Regulations implementing this decision will be made shortly.

Local Government Act 1999

Mr. Barron: To ask the Secretary of State for the Environment, Transport and the Regions when he expects to publish guidance to best value authorities on how they might meet the requirements of Part I of the Local Government Act 1999; and if he will make a statement. [102850]

Ms Armstrong: I am publishing today statutory guidance under the provisions of sections 5 and 6 of the Local Government Act 1999 and other guidance on how authorities should carry out their responsibilities under part I of the Act.

Best Value has a key role to play in modernising local government. It will drive up standards, encourage innovation and promote competition. It will make a vital difference to the quality and effectiveness of local services and put local people first. The guidance will help local authorities implement Best Value, beginning with the publication of their Best Value Performance Plans on 31 March 2000. It follows widespread consultation with local government, the Trades Union Congress, the Confederation of British Industry and other key partners.

Copies of this guidance, DETR Circular 10-99, are being placed in the Libraries of both Houses, together with a list of the respondents.

Housing Standards

Angela Smith: To ask the Secretary of State for the Environment, Transport and the Regions what plans he has to replace the housing fitness standard with a health and safety based rating system. [102881]

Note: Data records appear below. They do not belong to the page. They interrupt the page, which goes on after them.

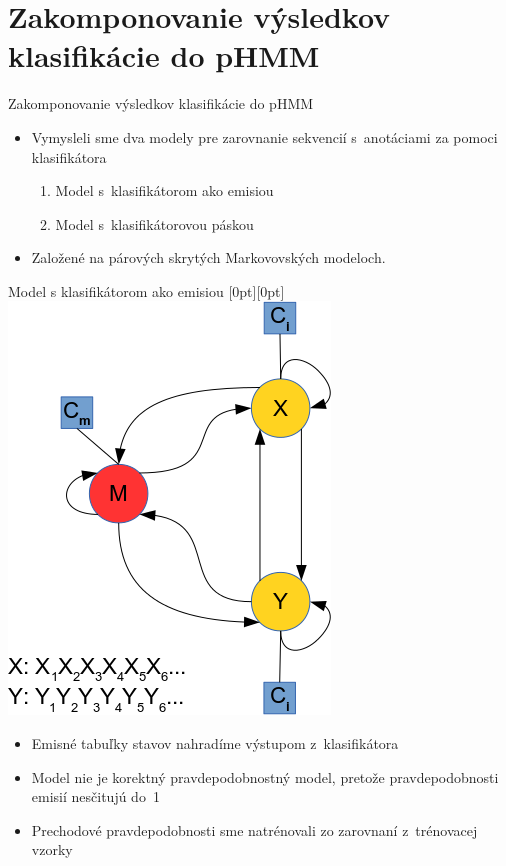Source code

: \documentclass[xcolor=dvipsnames, compress, 12pt]{beamer}
\newcommand{\lenitem}[2][.6\linewidth]{\parbox[t]{#1}{\strut #2\strut}}
\theoremstyle{definition}
\begin{document}
\section{Zakomponovanie výsledkov klasifikácie do pHMM}
\begin{frame}{Zakomponovanie výsledkov klasifikácie do pHMM}

\begin{itemize}
  \item Vymysleli sme dva modely pre zarovnanie sekvencií s~anotáciami za pomoci klasifikátora
  \begin{enumerate}
    \item Model s~klasifikátorom ako emisiou
    \item Model s~klasifikátorovou páskou
  \end{enumerate}
  \item Založené na párových skrytých Markovovských modeloch.
\end{itemize}

\end{frame}

\begin{frame}{Model s klasifikátorom ako emisiou}
  \mbox{}\hfill\raisebox{-\height}[0pt][0pt]{
   \includegraphics[width=.30\textwidth]{images/zakladny_model}
   }
  \vspace*{-\baselineskip}

  \begin{itemize}
    \item \lenitem{Emisné tabuľky stavov nahradíme výstupom z~klasifikátora}
    \item \lenitem{Model nie je korektný pravdepodobnostný model, pretože pravdepodobnosti emisií nesčitujú do~1}
    \item \lenitem{Prechodové pravdepodobnosti sme natrénovali zo zarovnaní z~trénovacej vzorky}
  \end{itemize}
\end{frame}

\end{document}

Mr. Raynsford: The Government remain committed to developing a rating system as a replacement for the current housing fitness standard. The basic principles of the system are now well established and have received widespread support. Additional piloting with local authorities is being carried out and the consultants' report is now expected in February or March. If we are satisfied that the system will be both robust and practical we will aim to roll it out from next Spring. This would allow time for a training programme for environmental health officers to be set up and enable local authorities to adopt the principles of the new system in parallel with the existing fitness regime. Enforcement action based on the new system would require primary legislation. I hope to bring forward legislation at the earliest opportunity.